Come state affrontando il tracoma agli occhi?
«CBM Italia in Sud Sudan offre servizi di salute della vista integrati nel Sistema Sanitario nazionale, inclusivi (accessibili a tutti, in particolare ai più fragili) e comprensive, ovvero con una presa in carico completa dei pazienti: dalla prevenzione alle cure fino alla riabilitazione. Dal 2015, con il finanziamento dell’Agenzia Italiana per la Cooperazione allo Sviluppo sosteniamo il Buluk Eye Center (BEC), primo centro oculistico del Paese che, dalla fine dello scorso anno, dispone anche della prima unità oculistica pediatrica del Sud Sudan. Attraverso il progetto The Bright Sight (“Vista luminosa”), l’obiettivo di CBM è migliorare l’accesso ai servizi di prevenzione e quelli specialistici di salute visiva, pediatria oculistica e riabilitazione per le persone con disabilità.
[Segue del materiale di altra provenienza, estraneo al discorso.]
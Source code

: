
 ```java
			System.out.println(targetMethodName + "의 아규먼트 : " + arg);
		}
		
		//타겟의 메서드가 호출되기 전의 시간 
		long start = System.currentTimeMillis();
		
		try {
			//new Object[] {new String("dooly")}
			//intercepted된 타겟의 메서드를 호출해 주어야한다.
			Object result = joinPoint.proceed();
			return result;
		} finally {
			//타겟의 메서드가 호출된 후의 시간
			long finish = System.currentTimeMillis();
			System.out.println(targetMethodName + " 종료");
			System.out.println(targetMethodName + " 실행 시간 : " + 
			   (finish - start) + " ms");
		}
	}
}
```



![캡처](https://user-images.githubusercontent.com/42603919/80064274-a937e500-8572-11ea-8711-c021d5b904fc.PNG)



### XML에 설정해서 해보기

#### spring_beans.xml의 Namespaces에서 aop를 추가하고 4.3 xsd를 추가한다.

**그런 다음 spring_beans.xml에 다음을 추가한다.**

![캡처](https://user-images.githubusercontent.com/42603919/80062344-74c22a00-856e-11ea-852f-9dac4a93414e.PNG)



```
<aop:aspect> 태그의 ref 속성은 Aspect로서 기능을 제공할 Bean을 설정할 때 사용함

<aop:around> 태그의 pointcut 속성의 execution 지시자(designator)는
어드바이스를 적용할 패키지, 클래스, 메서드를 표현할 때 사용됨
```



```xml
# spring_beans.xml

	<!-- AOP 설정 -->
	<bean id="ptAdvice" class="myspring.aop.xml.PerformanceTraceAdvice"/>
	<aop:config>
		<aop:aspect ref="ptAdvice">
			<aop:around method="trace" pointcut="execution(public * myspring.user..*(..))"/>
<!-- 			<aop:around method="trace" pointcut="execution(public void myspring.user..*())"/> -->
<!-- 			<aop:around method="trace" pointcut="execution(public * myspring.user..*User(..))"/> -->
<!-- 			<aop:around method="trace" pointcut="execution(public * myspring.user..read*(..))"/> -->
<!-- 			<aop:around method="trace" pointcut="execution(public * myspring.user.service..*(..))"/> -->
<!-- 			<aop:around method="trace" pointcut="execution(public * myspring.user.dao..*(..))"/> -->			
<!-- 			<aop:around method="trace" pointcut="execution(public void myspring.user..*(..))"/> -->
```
Tra le altre attività rientrano: la formazione del personale medico-sanitario, il decentramento dei servizi oculistici integrati anche negli ospedali di Rumbek e Torit; l’attività delle cliniche mobili – chirurgiche e non – nelle aree più remote per portare servizi oculistici e sensibilizzare le comunità. Con le cliniche mobili, infatti, portiamo i servizi oculistici del BEC anche nel campo di Gorom, raggiungendo circa 200 persone al giorno, a cui vengono effettuati screening oculistici gratuiti e donati medicinali e occhiali. Nel corso degli screening, una delle patologie che riscontriamo più spesso è proprio il tracoma, che in uno stadio avanzato può portare a una cecità irreversibile. Per questo motivo è fondamentale prevenire questa malattia e, una volta individuata, intervenire con la somministrazione di antibiotici e – nei casi più avanzati di trichiasi – con l’intervento chirurgico; le cliniche mobili ci permettono non solo di individuarla ma di agire con maggiore capillarità sul territorio. In generale il tracoma resta una delle priorità in termini di salute in Sud Sudan: come CBM da molti anni lavoriamo in diverse zone del Paese intervenendo laddove c’è maggiore necessità (come ad esempio nello Stato di Unity) applicando la strategia SAFE dell’OMS, un approccio integrato di intervento contro il tracoma che prevede: distribuzione di antibiotici, operazioni chirurgiche, costruzione di pozzi e latrine ed educazione alle corrette norme igieniche».